Madame's very perfection was probably not easy to live up to.

"That was good, Mademoiselle Blanque. May I hear Mademoiselle Pauline on the Haydn now?" Their mother had been the daughter of one of the wealthiest men in New Orleans; Marie Delphine de McCarry's first husband a city intendant, a Spanish hidalgo of great wealth, and her second, Jean Blanque, a banker whose signature underwrote nearly every property deed in the city. Their two older sisters were the wives of two of the most influential men in the parish. With the early death of their little brother these girls became heiresses to a sizable fortune in city rents and land; to an unshakable position in Creole society; and to this huge and almost oppressively opulent house, with its gilded ceilings and French furniture, its marble stairs and crystal lighting fixtures.

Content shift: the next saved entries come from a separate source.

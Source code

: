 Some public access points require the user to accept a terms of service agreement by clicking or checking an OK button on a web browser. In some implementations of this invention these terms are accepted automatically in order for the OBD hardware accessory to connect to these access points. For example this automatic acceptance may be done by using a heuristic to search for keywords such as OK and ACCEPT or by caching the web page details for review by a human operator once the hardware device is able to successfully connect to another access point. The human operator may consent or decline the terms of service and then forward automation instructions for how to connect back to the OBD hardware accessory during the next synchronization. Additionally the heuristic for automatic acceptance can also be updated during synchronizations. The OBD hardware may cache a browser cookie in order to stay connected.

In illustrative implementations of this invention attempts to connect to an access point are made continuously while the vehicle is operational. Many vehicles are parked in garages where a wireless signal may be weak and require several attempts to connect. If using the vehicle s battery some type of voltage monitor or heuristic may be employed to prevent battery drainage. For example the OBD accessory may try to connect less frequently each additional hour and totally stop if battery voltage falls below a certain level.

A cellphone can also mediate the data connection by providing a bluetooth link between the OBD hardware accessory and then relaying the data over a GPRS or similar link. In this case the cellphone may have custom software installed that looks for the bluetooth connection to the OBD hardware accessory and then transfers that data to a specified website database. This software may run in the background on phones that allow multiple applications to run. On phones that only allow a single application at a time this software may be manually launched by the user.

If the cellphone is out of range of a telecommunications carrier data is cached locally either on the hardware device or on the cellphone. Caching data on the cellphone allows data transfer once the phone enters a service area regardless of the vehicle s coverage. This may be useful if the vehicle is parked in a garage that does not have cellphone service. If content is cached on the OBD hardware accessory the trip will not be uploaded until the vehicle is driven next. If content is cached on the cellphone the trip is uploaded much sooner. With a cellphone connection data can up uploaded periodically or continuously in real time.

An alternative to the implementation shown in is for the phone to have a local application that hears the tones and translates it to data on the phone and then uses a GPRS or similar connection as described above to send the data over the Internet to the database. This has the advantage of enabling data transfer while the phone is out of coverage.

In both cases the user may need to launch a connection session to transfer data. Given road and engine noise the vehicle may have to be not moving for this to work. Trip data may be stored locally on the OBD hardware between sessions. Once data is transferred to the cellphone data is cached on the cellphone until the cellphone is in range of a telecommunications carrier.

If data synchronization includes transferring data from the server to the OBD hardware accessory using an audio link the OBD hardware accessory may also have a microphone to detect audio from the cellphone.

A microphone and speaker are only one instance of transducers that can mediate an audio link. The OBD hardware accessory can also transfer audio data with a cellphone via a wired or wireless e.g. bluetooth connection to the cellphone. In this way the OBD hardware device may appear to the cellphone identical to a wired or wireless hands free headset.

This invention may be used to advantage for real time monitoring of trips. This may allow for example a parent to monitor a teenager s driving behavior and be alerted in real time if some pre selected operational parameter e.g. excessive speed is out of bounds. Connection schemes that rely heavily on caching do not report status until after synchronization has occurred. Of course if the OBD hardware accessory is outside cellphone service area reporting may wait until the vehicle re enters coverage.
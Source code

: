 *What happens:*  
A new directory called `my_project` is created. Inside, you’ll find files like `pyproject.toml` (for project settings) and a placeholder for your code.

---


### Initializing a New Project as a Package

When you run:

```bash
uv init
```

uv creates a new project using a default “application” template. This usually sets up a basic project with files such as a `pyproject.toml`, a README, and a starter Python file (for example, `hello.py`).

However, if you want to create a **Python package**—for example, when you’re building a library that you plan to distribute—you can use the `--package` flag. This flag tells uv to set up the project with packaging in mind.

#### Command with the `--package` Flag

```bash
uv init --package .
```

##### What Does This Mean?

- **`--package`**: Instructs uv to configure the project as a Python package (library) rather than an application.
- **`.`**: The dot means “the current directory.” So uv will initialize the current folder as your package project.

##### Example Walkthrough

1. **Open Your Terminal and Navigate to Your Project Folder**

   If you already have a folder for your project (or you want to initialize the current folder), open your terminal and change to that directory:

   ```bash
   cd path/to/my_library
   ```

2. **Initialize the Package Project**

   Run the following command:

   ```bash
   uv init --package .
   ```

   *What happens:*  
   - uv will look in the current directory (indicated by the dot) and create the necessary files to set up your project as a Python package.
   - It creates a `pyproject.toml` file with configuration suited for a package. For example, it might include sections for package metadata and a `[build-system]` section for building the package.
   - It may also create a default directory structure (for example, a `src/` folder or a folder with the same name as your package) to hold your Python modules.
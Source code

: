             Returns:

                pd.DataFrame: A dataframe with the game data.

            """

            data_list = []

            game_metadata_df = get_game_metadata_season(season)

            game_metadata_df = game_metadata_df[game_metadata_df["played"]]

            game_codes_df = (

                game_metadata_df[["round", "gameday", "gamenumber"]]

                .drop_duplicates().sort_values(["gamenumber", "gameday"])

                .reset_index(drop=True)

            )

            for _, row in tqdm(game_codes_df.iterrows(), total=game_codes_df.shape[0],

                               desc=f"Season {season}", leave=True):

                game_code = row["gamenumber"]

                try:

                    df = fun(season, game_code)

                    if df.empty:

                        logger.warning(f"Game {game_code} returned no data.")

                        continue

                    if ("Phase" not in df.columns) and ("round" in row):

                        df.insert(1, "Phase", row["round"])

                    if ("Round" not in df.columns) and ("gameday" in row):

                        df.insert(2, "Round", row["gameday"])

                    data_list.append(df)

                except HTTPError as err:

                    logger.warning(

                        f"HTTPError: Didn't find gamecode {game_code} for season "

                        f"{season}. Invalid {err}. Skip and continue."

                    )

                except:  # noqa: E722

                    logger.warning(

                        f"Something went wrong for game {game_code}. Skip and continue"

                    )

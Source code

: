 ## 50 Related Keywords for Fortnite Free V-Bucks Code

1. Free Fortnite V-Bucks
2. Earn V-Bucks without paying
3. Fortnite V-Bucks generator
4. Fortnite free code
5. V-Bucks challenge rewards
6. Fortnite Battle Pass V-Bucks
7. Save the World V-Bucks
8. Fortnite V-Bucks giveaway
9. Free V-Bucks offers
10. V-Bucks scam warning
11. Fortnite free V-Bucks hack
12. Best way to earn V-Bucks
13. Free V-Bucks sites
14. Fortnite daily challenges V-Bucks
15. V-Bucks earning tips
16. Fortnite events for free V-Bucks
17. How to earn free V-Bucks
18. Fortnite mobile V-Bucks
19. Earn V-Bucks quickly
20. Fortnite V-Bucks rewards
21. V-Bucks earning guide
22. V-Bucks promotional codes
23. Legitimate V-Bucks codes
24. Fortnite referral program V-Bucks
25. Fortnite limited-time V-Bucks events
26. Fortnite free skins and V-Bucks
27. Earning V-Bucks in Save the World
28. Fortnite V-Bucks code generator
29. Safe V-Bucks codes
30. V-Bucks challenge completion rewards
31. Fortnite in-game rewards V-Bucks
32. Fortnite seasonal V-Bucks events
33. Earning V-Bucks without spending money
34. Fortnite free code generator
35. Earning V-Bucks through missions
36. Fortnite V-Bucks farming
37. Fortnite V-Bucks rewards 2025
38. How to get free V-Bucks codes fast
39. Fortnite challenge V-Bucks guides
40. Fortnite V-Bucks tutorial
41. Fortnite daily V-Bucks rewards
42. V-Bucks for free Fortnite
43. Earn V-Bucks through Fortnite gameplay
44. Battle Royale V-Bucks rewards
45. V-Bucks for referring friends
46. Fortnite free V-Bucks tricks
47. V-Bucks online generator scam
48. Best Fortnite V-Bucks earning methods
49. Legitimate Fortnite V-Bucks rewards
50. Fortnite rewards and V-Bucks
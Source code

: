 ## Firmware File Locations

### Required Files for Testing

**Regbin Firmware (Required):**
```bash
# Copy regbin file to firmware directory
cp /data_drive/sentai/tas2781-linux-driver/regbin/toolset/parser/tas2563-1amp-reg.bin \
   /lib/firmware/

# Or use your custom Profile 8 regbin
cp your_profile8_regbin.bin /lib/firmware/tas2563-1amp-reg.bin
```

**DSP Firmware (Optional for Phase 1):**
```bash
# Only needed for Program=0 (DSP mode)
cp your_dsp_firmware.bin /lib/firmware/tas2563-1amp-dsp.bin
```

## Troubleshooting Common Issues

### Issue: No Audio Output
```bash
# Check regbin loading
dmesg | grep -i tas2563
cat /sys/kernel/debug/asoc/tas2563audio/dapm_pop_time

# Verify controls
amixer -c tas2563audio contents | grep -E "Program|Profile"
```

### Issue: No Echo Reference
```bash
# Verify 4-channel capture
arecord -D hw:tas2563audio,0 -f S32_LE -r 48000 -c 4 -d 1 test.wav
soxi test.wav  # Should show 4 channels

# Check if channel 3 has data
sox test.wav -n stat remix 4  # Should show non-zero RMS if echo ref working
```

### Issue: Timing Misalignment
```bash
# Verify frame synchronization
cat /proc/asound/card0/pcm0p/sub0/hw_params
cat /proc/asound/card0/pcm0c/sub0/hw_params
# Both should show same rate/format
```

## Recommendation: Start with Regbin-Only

But as he watched the older girl-a young woman, in truth, in her early twenties make an elaborate business of limping across the parlor to the most comfortable chair; clutching heavily on her sister's arm; sending Pauline to fetch a fan, a cushion, a kerchief, to call for Babette to fetch some lemonade from the kitchen-summoning Pauline back when she had gotten started on the Haydn march, because she suddenly felt faint and needed her vinaigrette-he knew Louise Marie would never marry. And Pauline? She was still what they would consider marriageable in any society, eighteen or nineteen, and would have been pretty had she not been so thin. Some wasting sickness there, thought January, studying her rigid profile with a physician's eye. Not consumption. Her color looked good, and she seemed to have no trouble drawing breath. An inability to digest certain foods, perhaps? Her hands were stick thin, wrist bones like hazelnuts standing out under the gold of her bracelets; her whole body seemed brittle, stiff as wood as she played, mechanically and badly. Resentment rose off Pauline like steam from the mosquito-wriggling gutters.